My list (in order) was Effectiveness (doing the right thing), Quality (doing things right the first time), Happiness, Purpose, and Teamwork. In retrospect, I should have put Happiness first. If I’m not happy at work, I don’t really want to be there, and need to move on. (Sometimes I can trade some happiness at work for more happiness at home, but I’m definitely a person that needs to be happy at work.) The other values serve to improve my happiness, but the happiness is more important.
My own issue ranking my values turned out to be a problem with the ranking in general. Should they be ranked in importance of the necessity of the value as an outcome, or in importance of the necessity to focus on the value? I think the former is what I was looking for, but even I wasn’t clear on that when I began the exercise.
After everyone put their values up on the board, we read them off. Then I asked the team to choose several values that we share as a team. We pulled them off the individual members’ lists, and put them in the team list. Then I asked each person to come up and rank those values, then explain why they had ordered them that way, especially when they ordered them significantly different than the last person. I was hoping to come to some convergence of the rank over time, so we could document our values in rank order. That didn’t happen. But the discussion was illuminating to me and to everyone on the team.

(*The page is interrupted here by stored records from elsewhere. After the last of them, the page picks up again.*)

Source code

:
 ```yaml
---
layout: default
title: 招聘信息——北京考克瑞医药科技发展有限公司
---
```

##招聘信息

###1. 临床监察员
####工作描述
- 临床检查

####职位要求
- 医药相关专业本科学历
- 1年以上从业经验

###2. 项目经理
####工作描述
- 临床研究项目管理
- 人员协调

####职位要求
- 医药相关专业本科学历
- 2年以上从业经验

I think the most interesting part about the lack of convergence was the difference between the developers and the product guys. The product guys definitely viewed the values more in terms of outcomes than the process. That makes sense — they’re not as intimately involved in the process of building the product.
We were able to converge on the top priority though: Will the user buy the product? This was a combination of a couple different values that we merged together. This included the end user experience as well as making sure the team would continue to have a reason for existing. The rest of the values we left unordered: Teamwork (cohesiveness), Data driven decisions, Team ownership, Simplicity, Effectiveness, Maintainability / Supportability, Quality, Automation, and Performance. I think that’s a pretty decent list.
As a couple teammates pointed out, those values are probably in part a reflection of this current point in time. If I asked the same question some other time, under different conditions and team dynamics, the answers would probably change a bit. And we’d probably come up with other answers if asked again, just due to randomness of the way we think about these things.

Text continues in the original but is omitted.